Ludlow Cave - Buffalo, SD
Posted by: Groundspeak Premium Member YoSam.
N 45° 34.857 W 103° 32.781
13T E 613405 N 5048517
One of several markers and statues in the clean, lovely Centennial Park
Waymark Code: WMPE2R
Location: South Dakota, United States
Date Posted: 08/16/2015
Published By:Groundspeak Premium Member MNSearchers
Views: 6

County of marker: Harding County
Location of marker: Canam Hwy (US-85/SD-20), Centennial Park, Buffalo
Marker erected: July 3, 2009
Marker erected by: Harding County Chamber of Commerce

Marker text:
Ludlow Cave and the small town of Ludlow, SD, both got their name from Maj. William Ludlow, the engineering officer who accompanied Lt. Col. George A. Custer on his expedition through the Black Hills and what is now western South Dakota. ON July 11, some of the men in the expedition visited the largest of the many caves in the North Cave Hills, a sandstone cavern that had long been a sacred site for Plains and Rocky Mountain Indians, including the Hidatsa, Crow, Arikara Cheyenne, Assiniboine and Sioux. Guided by an Arikara brave names Goose, the soldiers found the cavern in a sandstone cliff, some 20 feet high at the entrance and about 300 feet deep.

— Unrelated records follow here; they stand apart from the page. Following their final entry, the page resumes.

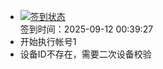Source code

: - [![签到状态](https://github.com/womade/Cloud189-Actions/actions/workflows/main.yml/badge.svg?branch=main)](https://github.com/womade/Cloud189-Actions/actions/workflows/main.yml) <br> 签到时间：2025-09-12 00:39:27
- 开始执行帐号1
- 设备ID不存在，需要二次设备校验
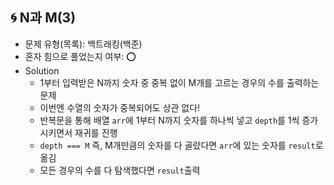 ## 🌀 N과 M(3)

- 문제 유형(목록): 백트래킹(백준)
- 혼자 힘으로 풀었는지 여부: ⭕️
- Solution
  - 1부터 입력받은 N까지 숫자 중 중복 없이 M개를 고르는 경우의 수를 출력하는 문제
  - 이번엔 수열의 숫자가 중복되어도 상관 없다!
  - 반복문을 통해 배열 `arr`에 1부터 N까지 숫자를 하나씩 넣고 `depth`를 1씩 증가시키면서 재귀를 진행
  - `depth === M` 즉, M개만큼의 숫자를 다 골랐다면 `arr`에 있는 숫자를 `result`로 옮김
  - 모든 경우의 수를 다 탐색했다면 `result`출력
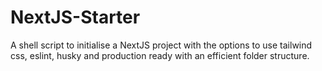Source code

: # NextJS-Starter
A shell script to initialise a NextJS project with the options to use tailwind css, eslint, husky and production ready with an efficient folder structure. 
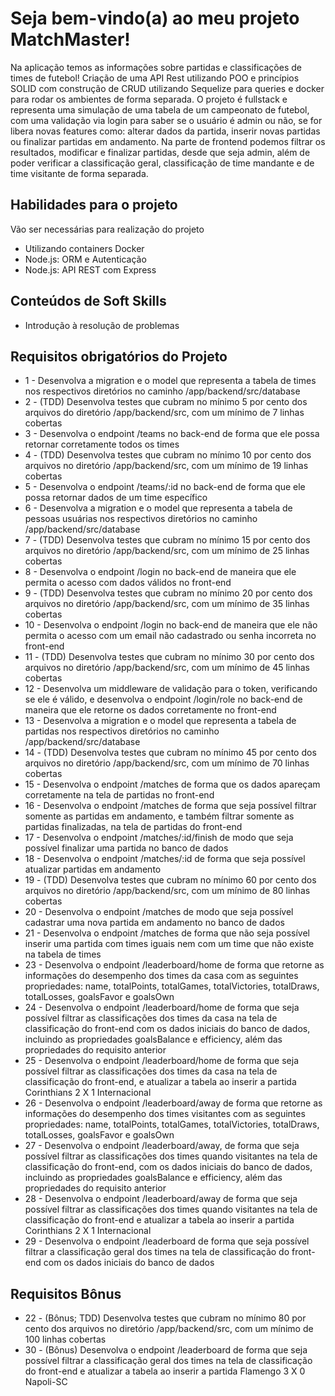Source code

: # Seja bem-vindo(a) ao meu projeto MatchMaster!
Na aplicação temos as informações sobre partidas e classificações de times de futebol!
Criação de uma API Rest utilizando POO e princípios SOLID com construção de CRUD utilizando Sequelize para queries e docker para rodar os ambientes de forma separada.
O projeto é fullstack e representa uma simulação de uma tabela de um campeonato de futebol, com uma validação via login para saber se o usuário é admin ou não, se for libera novas features como: alterar dados da partida, inserir novas partidas ou finalizar partidas em andamento. Na parte de frontend podemos filtrar os resultados, modificar e finalizar partidas, desde que seja admin, além de poder verificar a classificação geral, classificação de time mandante e de time visitante de forma separada.

## Habilidades para o projeto
Vão ser necessárias para realização do projeto
 - Utilizando containers Docker
 - Node.js: ORM e Autenticação
 - Node.js: API REST com Express

## Conteúdos de Soft Skills
 - Introdução à resolução de problemas

## Requisitos obrigatórios do Projeto
 - 1 - Desenvolva a migration e o model que representa a tabela de times nos respectivos diretórios no caminho /app/backend/src/database
 - 2 - (TDD) Desenvolva testes que cubram no mínimo 5 por cento dos arquivos do diretório /app/backend/src, com um mínimo de 7 linhas cobertas
 - 3 - Desenvolva o endpoint /teams no back-end de forma que ele possa retornar corretamente todos os times
 - 4 - (TDD) Desenvolva testes que cubram no mínimo 10 por cento dos arquivos no diretório /app/backend/src, com um mínimo de 19 linhas cobertas
 - 5 - Desenvolva o endpoint /teams/:id no back-end de forma que ele possa retornar dados de um time específico
 - 6 - Desenvolva a migration e o model que representa a tabela de pessoas usuárias nos respectivos diretórios no caminho /app/backend/src/database
 - 7 - (TDD) Desenvolva testes que cubram no mínimo 15 por cento dos arquivos no diretório /app/backend/src, com um mínimo de 25 linhas cobertas
 - 8 - Desenvolva o endpoint /login no back-end de maneira que ele permita o acesso com dados válidos no front-end
 - 9 - (TDD) Desenvolva testes que cubram no mínimo 20 por cento dos arquivos no diretório /app/backend/src, com um mínimo de 35 linhas cobertas
 - 10 - Desenvolva o endpoint /login no back-end de maneira que ele não permita o acesso com um email não cadastrado ou senha incorreta no front-end
 - 11 - (TDD) Desenvolva testes que cubram no mínimo 30 por cento dos arquivos no diretório /app/backend/src, com um mínimo de 45 linhas cobertas
 - 12 - Desenvolva um middleware de validação para o token, verificando se ele é válido, e desenvolva o endpoint /login/role no back-end de maneira que ele retorne os dados corretamente no front-end
 - 13 - Desenvolva a migration e o model que representa a tabela de partidas nos respectivos diretórios no caminho /app/backend/src/database
 - 14 - (TDD) Desenvolva testes que cubram no mínimo 45 por cento dos arquivos no diretório /app/backend/src, com um mínimo de 70 linhas cobertas
 - 15 - Desenvolva o endpoint /matches de forma que os dados apareçam corretamente na tela de partidas no front-end
 - 16 - Desenvolva o endpoint /matches de forma que seja possível filtrar somente as partidas em andamento, e também filtrar somente as partidas finalizadas, na tela de partidas do front-end
 - 17 - Desenvolva o endpoint /matches/:id/finish de modo que seja possível finalizar uma partida no banco de dados
 - 18 - Desenvolva o endpoint /matches/:id de forma que seja possível atualizar partidas em andamento
 - 19 - (TDD) Desenvolva testes que cubram no mínimo 60 por cento dos arquivos no diretório /app/backend/src, com um mínimo de 80 linhas cobertas
 - 20 - Desenvolva o endpoint /matches de modo que seja possível cadastrar uma nova partida em andamento no banco de dados
 - 21 - Desenvolva o endpoint /matches de forma que não seja possível inserir uma partida com times iguais nem com um time que não existe na tabela de times
 - 23 - Desenvolva o endpoint /leaderboard/home de forma que retorne as informações do desempenho dos times da casa com as seguintes propriedades: name, totalPoints, totalGames, totalVictories, totalDraws, totalLosses, goalsFavor e goalsOwn
 - 24 - Desenvolva o endpoint /leaderboard/home de forma que seja possível filtrar as classificações dos times da casa na tela de classificação do front-end com os dados iniciais do banco de dados, incluindo as propriedades goalsBalance e efficiency, além das propriedades do requisito anterior
 - 25 - Desenvolva o endpoint /leaderboard/home de forma que seja possível filtrar as classificações dos times da casa na tela de classificação do front-end, e atualizar a tabela ao inserir a partida Corinthians 2 X 1 Internacional
 - 26 - Desenvolva o endpoint /leaderboard/away de forma que retorne as informações do desempenho dos times visitantes com as seguintes propriedades: name, totalPoints, totalGames, totalVictories, totalDraws, totalLosses, goalsFavor e goalsOwn
 - 27 - Desenvolva o endpoint /leaderboard/away, de forma que seja possível filtrar as classificações dos times quando visitantes na tela de classificação do front-end, com os dados iniciais do banco de dados, incluindo as propriedades goalsBalance e efficiency, além das propriedades do requisito anterior
 - 28 - Desenvolva o endpoint /leaderboard/away de forma que seja possível filtrar as classificações dos times quando visitantes na tela de classificação do front-end e atualizar a tabela ao inserir a partida Corinthians 2 X 1 Internacional
 - 29 - Desenvolva o endpoint /leaderboard de forma que seja possível filtrar a classificação geral dos times na tela de classificação do front-end com os dados iniciais do banco de dados
## Requisitos Bônus
 - 22 - (Bônus; TDD) Desenvolva testes que cubram no mínimo 80 por cento dos arquivos no diretório /app/backend/src, com um mínimo de 100 linhas cobertas
 - 30 - (Bônus) Desenvolva o endpoint /leaderboard de forma que seja possível filtrar a classificação geral dos times na tela de classificação do front-end e atualizar a tabela ao inserir a partida Flamengo 3 X 0 Napoli-SC
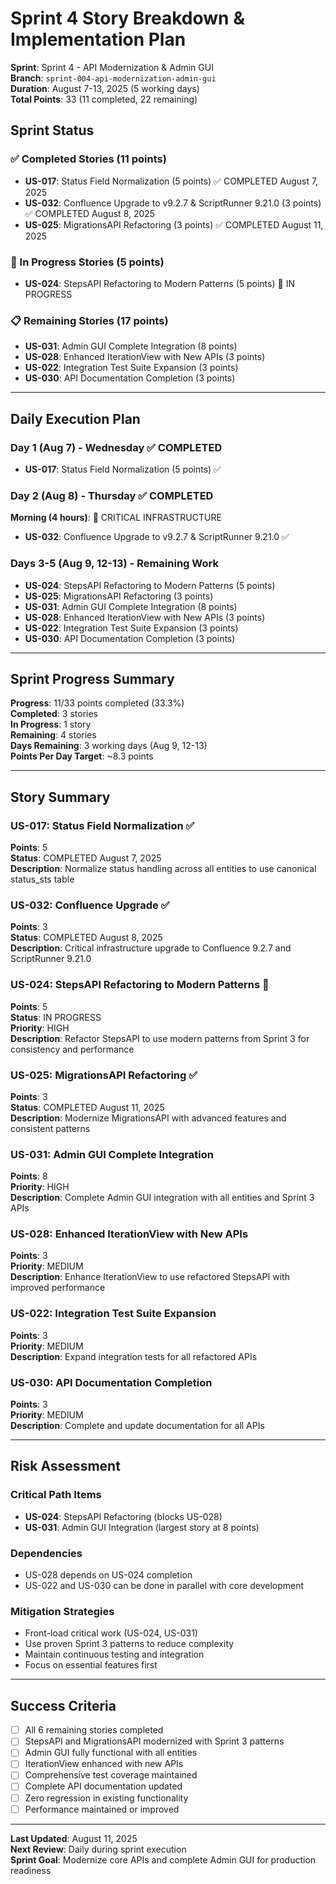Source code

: # Sprint 4 Story Breakdown & Implementation Plan

**Sprint**: Sprint 4 - API Modernization & Admin GUI  
**Branch**: `sprint-004-api-modernization-admin-gui`  
**Duration**: August 7-13, 2025 (5 working days)  
**Total Points**: 33 (11 completed, 22 remaining)

## Sprint Status

### ✅ Completed Stories (11 points)

- **US-017**: Status Field Normalization (5 points) ✅ COMPLETED August 7, 2025
- **US-032**: Confluence Upgrade to v9.2.7 & ScriptRunner 9.21.0 (3 points) ✅ COMPLETED August 8, 2025
- **US-025**: MigrationsAPI Refactoring (3 points) ✅ COMPLETED August 11, 2025

### 🔄 In Progress Stories (5 points)

- **US-024**: StepsAPI Refactoring to Modern Patterns (5 points) 🔄 IN PROGRESS

### 📋 Remaining Stories (17 points)

- **US-031**: Admin GUI Complete Integration (8 points)
- **US-028**: Enhanced IterationView with New APIs (3 points)
- **US-022**: Integration Test Suite Expansion (3 points)
- **US-030**: API Documentation Completion (3 points)

---

## Daily Execution Plan

### Day 1 (Aug 7) - Wednesday ✅ COMPLETED

- **US-017**: Status Field Normalization (5 points) ✅

### Day 2 (Aug 8) - Thursday ✅ COMPLETED

**Morning (4 hours)**: 🚨 CRITICAL INFRASTRUCTURE

- **US-032**: Confluence Upgrade to v9.2.7 & ScriptRunner 9.21.0 ✅

### Days 3-5 (Aug 9, 12-13) - Remaining Work

- **US-024**: StepsAPI Refactoring to Modern Patterns (5 points)
- **US-025**: MigrationsAPI Refactoring (3 points)
- **US-031**: Admin GUI Complete Integration (8 points)
- **US-028**: Enhanced IterationView with New APIs (3 points)
- **US-022**: Integration Test Suite Expansion (3 points)
- **US-030**: API Documentation Completion (3 points)

---

## Sprint Progress Summary

**Progress**: 11/33 points completed (33.3%)  
**Completed**: 3 stories  
**In Progress**: 1 story  
**Remaining**: 4 stories  
**Days Remaining**: 3 working days (Aug 9, 12-13)  
**Points Per Day Target**: ~8.3 points

---

## Story Summary

### US-017: Status Field Normalization ✅

**Points**: 5  
**Status**: COMPLETED August 7, 2025  
**Description**: Normalize status handling across all entities to use canonical status_sts table

### US-032: Confluence Upgrade ✅

**Points**: 3  
**Status**: COMPLETED August 8, 2025  
**Description**: Critical infrastructure upgrade to Confluence 9.2.7 and ScriptRunner 9.21.0

### US-024: StepsAPI Refactoring to Modern Patterns 🔄

**Points**: 5  
**Status**: IN PROGRESS  
**Priority**: HIGH  
**Description**: Refactor StepsAPI to use modern patterns from Sprint 3 for consistency and performance

### US-025: MigrationsAPI Refactoring ✅

**Points**: 3  
**Status**: COMPLETED August 11, 2025  
**Description**: Modernize MigrationsAPI with advanced features and consistent patterns

### US-031: Admin GUI Complete Integration

**Points**: 8  
**Priority**: HIGH  
**Description**: Complete Admin GUI integration with all entities and Sprint 3 APIs

### US-028: Enhanced IterationView with New APIs

**Points**: 3  
**Priority**: MEDIUM  
**Description**: Enhance IterationView to use refactored StepsAPI with improved performance

### US-022: Integration Test Suite Expansion

**Points**: 3  
**Priority**: MEDIUM  
**Description**: Expand integration tests for all refactored APIs

### US-030: API Documentation Completion

**Points**: 3  
**Priority**: MEDIUM  
**Description**: Complete and update documentation for all APIs

---

## Risk Assessment

### Critical Path Items

- **US-024**: StepsAPI Refactoring (blocks US-028)
- **US-031**: Admin GUI Integration (largest story at 8 points)

### Dependencies

- US-028 depends on US-024 completion
- US-022 and US-030 can be done in parallel with core development

### Mitigation Strategies

- Front-load critical work (US-024, US-031)
- Use proven Sprint 3 patterns to reduce complexity
- Maintain continuous testing and integration
- Focus on essential features first

---

## Success Criteria

- [ ] All 6 remaining stories completed
- [ ] StepsAPI and MigrationsAPI modernized with Sprint 3 patterns
- [ ] Admin GUI fully functional with all entities
- [ ] IterationView enhanced with new APIs
- [ ] Comprehensive test coverage maintained
- [ ] Complete API documentation updated
- [ ] Zero regression in existing functionality
- [ ] Performance maintained or improved

---

**Last Updated**: August 11, 2025  
**Next Review**: Daily during sprint execution  
**Sprint Goal**: Modernize core APIs and complete Admin GUI for production readiness
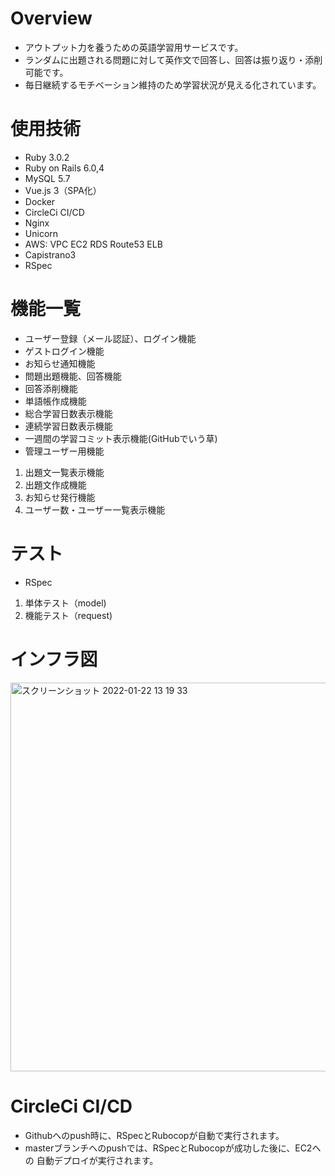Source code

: # Overview

* アウトプット力を養うための英語学習用サービスです。
* ランダムに出題される問題に対して英作文で回答し、回答は振り返り・添削可能です。
* 毎日継続するモチベーション維持のため学習状況が見える化されています。

# 使用技術

* Ruby 3.0.2
* Ruby on Rails 6.0,4
* MySQL 5.7
* Vue.js 3（SPA化）
* Docker
* CircleCi CI/CD
* Nginx
* Unicorn
* AWS:  VPC  EC2  RDS  Route53  ELB
* Capistrano3
* RSpec

# 機能一覧

* ユーザー登録（メール認証）、ログイン機能
* ゲストログイン機能
* お知らせ通知機能
* 問題出題機能、回答機能
* 回答添削機能
* 単語帳作成機能
* 総合学習日数表示機能
* 連続学習日数表示機能
* 一週間の学習コミット表示機能(GitHubでいう草)
* 管理ユーザー用機能
1. 出題文一覧表示機能
2. 出題文作成機能
3. お知らせ発行機能
4. ユーザー数・ユーザー一覧表示機能

# テスト

* RSpec
1. 単体テスト（model)
2. 機能テスト（request)

# インフラ図

<img width="622" alt="スクリーンショット 2022-01-22 13 19 33" src="https://user-images.githubusercontent.com/85814499/150624415-a2c99530-6943-46a1-8fef-000b42589afd.png">


# CircleCi CI/CD
* Githubへのpush時に、RSpecとRubocopが自動で実行されます。
* masterブランチへのpushでは、RSpecとRubocopが成功した後に、EC2への
自動デプロイが実行されます。
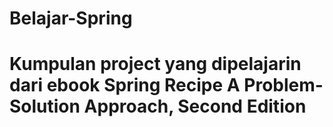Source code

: # Belajar-Spring
# Kumpulan project yang dipelajarin dari ebook Spring Recipe A Problem-Solution Approach, Second Edition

Ludlow Cave is located four miles southwest of Ludlow, SD, just inside the Custer National Forest boundary.

When Custer's guide, Goose, took the explorers to the cave in 1874, they found walls covered with images that had held sacred meanings for many generations of Native peoples. Goose had described the cave as full of bones, its walls covered with magical images.

The soldiers found rude scrawlings on the walls and heaps of arrows, moccasins and tools littering the floor of the cave entrance. The soldiers looted the sacred offerings and scrawled their initials over ancient art.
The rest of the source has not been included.